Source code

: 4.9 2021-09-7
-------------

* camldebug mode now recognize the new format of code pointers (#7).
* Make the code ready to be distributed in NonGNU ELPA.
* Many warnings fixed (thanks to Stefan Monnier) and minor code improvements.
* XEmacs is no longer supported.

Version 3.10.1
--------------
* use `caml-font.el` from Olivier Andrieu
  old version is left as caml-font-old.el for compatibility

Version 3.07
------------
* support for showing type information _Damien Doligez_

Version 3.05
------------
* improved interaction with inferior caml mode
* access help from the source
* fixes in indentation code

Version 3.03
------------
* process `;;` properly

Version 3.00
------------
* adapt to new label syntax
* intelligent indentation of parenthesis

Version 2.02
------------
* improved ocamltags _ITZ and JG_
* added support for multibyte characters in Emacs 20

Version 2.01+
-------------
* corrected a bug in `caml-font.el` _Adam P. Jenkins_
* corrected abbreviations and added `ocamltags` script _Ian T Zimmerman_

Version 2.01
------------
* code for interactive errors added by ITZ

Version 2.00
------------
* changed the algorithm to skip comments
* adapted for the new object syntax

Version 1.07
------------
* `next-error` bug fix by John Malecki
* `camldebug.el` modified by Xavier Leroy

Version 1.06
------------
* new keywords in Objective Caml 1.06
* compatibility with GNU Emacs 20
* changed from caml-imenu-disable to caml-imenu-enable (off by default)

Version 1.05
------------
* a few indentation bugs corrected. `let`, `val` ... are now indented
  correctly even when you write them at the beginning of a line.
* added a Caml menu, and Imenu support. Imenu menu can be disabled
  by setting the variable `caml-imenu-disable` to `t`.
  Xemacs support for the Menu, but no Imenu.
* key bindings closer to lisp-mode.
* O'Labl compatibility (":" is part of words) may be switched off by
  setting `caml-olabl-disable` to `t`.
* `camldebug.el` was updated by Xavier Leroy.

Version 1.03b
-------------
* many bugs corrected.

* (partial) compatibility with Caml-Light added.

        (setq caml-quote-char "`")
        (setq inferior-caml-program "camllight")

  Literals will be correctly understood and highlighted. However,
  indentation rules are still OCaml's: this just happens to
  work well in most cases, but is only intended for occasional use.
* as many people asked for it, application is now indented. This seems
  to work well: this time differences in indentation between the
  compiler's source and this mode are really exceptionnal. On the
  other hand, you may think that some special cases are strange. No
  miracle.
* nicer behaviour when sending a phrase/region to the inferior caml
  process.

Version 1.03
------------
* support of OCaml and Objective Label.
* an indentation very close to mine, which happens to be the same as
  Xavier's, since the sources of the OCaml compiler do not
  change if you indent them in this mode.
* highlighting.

---

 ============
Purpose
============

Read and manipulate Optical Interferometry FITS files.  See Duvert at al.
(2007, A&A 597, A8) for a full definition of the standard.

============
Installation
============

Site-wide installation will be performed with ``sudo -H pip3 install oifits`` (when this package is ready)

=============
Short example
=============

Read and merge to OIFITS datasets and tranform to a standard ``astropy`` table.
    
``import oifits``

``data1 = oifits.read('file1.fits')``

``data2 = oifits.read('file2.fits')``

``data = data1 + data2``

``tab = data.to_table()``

What you will do: A line belongs in the answer if it contains the word "setq"; copy every such line from the data above.

Written response:
        (setq caml-quote-char "`")
        (setq inferior-caml-program "camllight")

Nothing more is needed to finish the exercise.